Cecilia Valdés in New Orleans

This paper considers some New Orleans sources, parallels and intertexts of Cirilo Villaverde’s Cecilia Valdés o la loma del Ángel: novela de costumbres cubanas (Havana, 1839-New York, 1882) and the fact that Cuba’s national novel — also the best Spanish American novel of the 19th century according to some critics — was written over thirty years’ residence in the United States. Rodrigo Lazo (2002) has mapped some of the transnational dimensions of Cecilia Valdés, pointing out that the places of this novel’s composition and publication call into question the boundaries of “American” literature. He does not discuss its New Orleans connections, which confound such boundaries yet further.
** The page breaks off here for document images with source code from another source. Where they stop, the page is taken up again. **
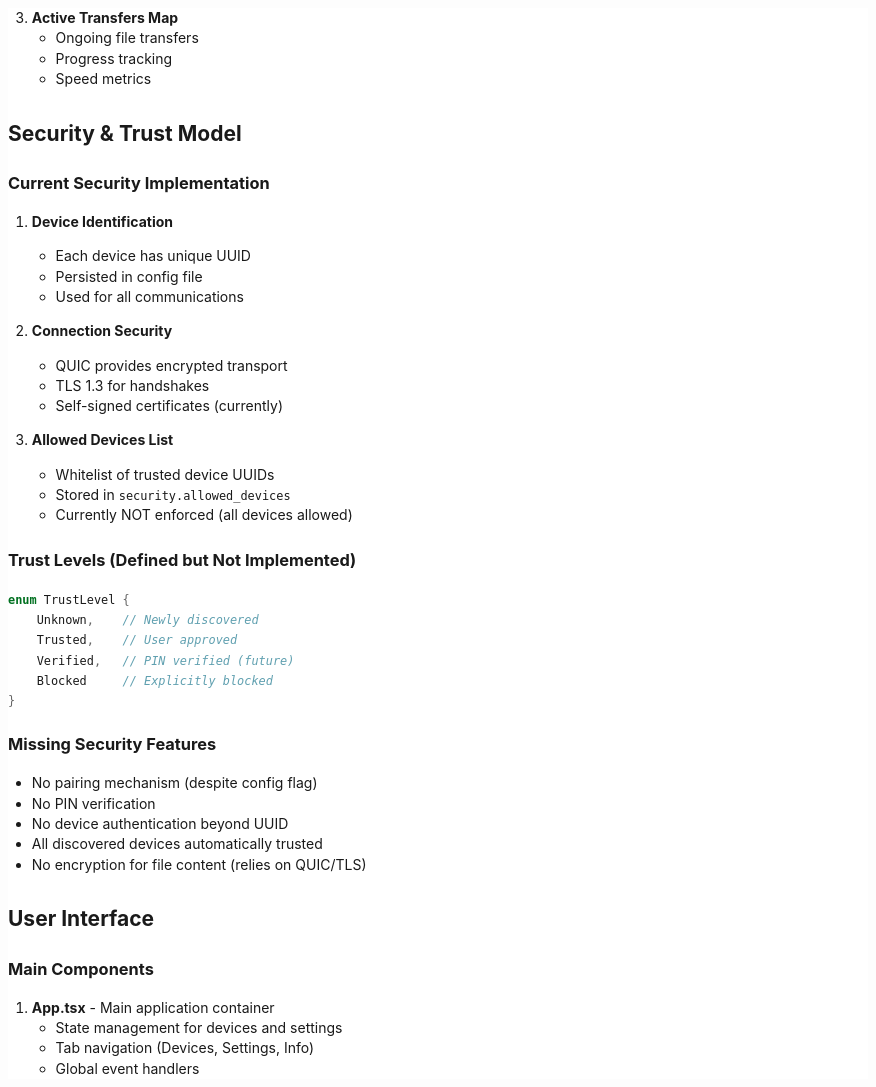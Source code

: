 3. **Active Transfers Map**
   - Ongoing file transfers
   - Progress tracking
   - Speed metrics

## Security & Trust Model

### Current Security Implementation

1. **Device Identification**
   - Each device has unique UUID
   - Persisted in config file
   - Used for all communications

2. **Connection Security**
   - QUIC provides encrypted transport
   - TLS 1.3 for handshakes
   - Self-signed certificates (currently)

3. **Allowed Devices List**
   - Whitelist of trusted device UUIDs
   - Stored in `security.allowed_devices`
   - Currently NOT enforced (all devices allowed)

### Trust Levels (Defined but Not Implemented)

```rust
enum TrustLevel {
    Unknown,    // Newly discovered
    Trusted,    // User approved
    Verified,   // PIN verified (future)
    Blocked     // Explicitly blocked
}
```

### Missing Security Features

- No pairing mechanism (despite config flag)
- No PIN verification
- No device authentication beyond UUID
- All discovered devices automatically trusted
- No encryption for file content (relies on QUIC/TLS)

## User Interface

### Main Components

1. **App.tsx** - Main application container
   - State management for devices and settings
   - Tab navigation (Devices, Settings, Info)
   - Global event handlers
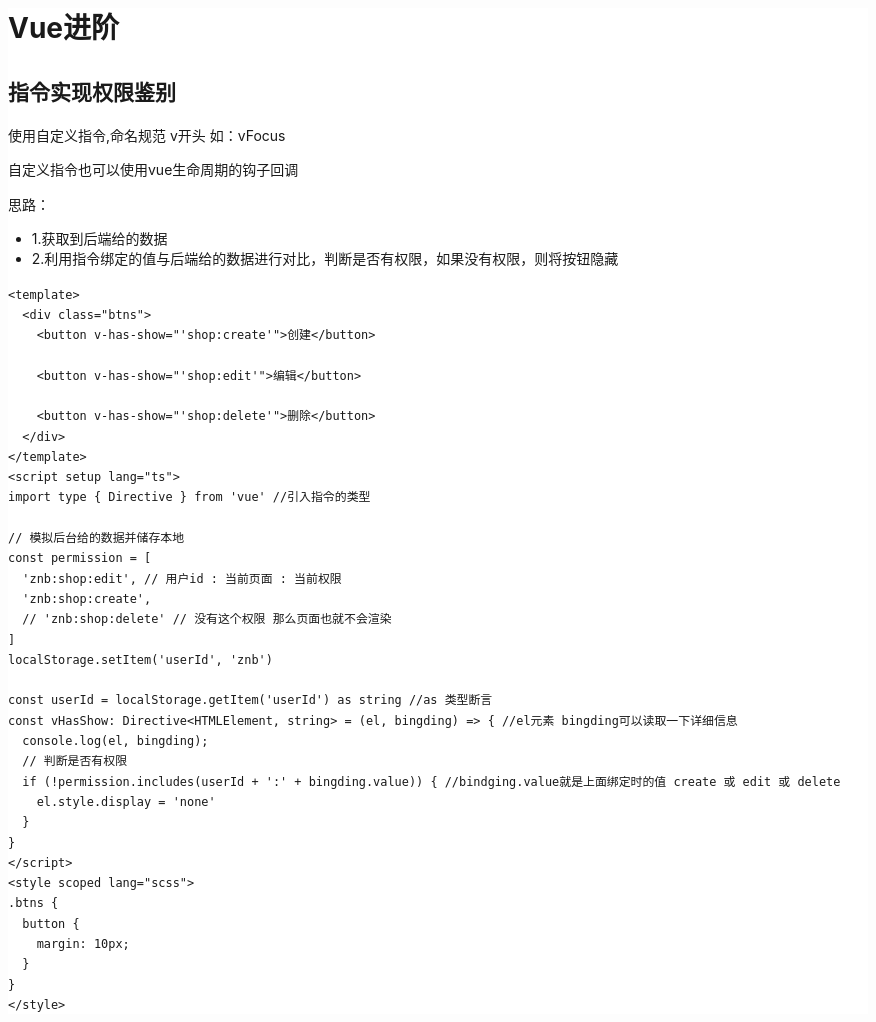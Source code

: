 # Vue进阶

## 指令实现权限鉴别

使用自定义指令,命名规范 v开头 如：vFocus 

自定义指令也可以使用vue生命周期的钩子回调

思路：
- 1.获取到后端给的数据
- 2.利用指令绑定的值与后端给的数据进行对比，判断是否有权限，如果没有权限，则将按钮隐藏

```vue
<template>
  <div class="btns">
    <button v-has-show="'shop:create'">创建</button>

    <button v-has-show="'shop:edit'">编辑</button>

    <button v-has-show="'shop:delete'">删除</button>
  </div>
</template>
<script setup lang="ts">
import type { Directive } from 'vue' //引入指令的类型

// 模拟后台给的数据并储存本地
const permission = [
  'znb:shop:edit', // 用户id : 当前页面 : 当前权限
  'znb:shop:create',
  // 'znb:shop:delete' // 没有这个权限 那么页面也就不会渲染
]
localStorage.setItem('userId', 'znb')

const userId = localStorage.getItem('userId') as string //as 类型断言
const vHasShow: Directive<HTMLElement, string> = (el, bingding) => { //el元素 bingding可以读取一下详细信息
  console.log(el, bingding);
  // 判断是否有权限
  if (!permission.includes(userId + ':' + bingding.value)) { //bindging.value就是上面绑定时的值 create 或 edit 或 delete
    el.style.display = 'none'
  }
}
</script>
<style scoped lang="scss">
.btns {
  button {
    margin: 10px;
  }
}
</style>

```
When one becomes more aware of the novel’s New Orleans and also Haitian roots and and references, the contours of the Caribbean cultural world in which Cecilia Valdés situates itself begin to take shape.

New Orleans was part of the Captaincy-General of Cuba from 1762-1802, administered from Havana, and was thus literally part of Spanish America; between 1791 and 1809 it swelled with refugees from Haiti, many of whom had come through Cuba. The first Spanish language newspaper in the United States, El Misisipi, was published from 1808-1810 for Spanish exiles from the Napoleonic invasion of the Peninsula, and the port city of New Orleans was historically an important point on the Spanish American map. Like José Martí, Benito Juárez, and other prominent Spanish Americans, Villaverde spent time in New Orleans where he published the weekly newspaper El Independiente in the 1850s.

Two novels on New Orleans history and customs related to Cecilia Valdés are George Washington Cable’s Les Grandissimes: A Story of Creole Life (New York, 1880) and Charles Gayarré’s Fernando de Lemos (New York, 1872). All three novels address questions of race, class, and Creole identity in the changing cities of Havana and New Orleans. Like Cecilia Valdés, Cable’s novel engages the practice of plaçage or formalized extramarital relationships between well-to-do white men and well-raised women of color. Gayarré, a New Orleanian of Spanish descent, emphasizes Spanish characters including carlista nobility in his memoir of the city. In life, he participated in the plaçage trope that is the kernel of Villaverde’s text.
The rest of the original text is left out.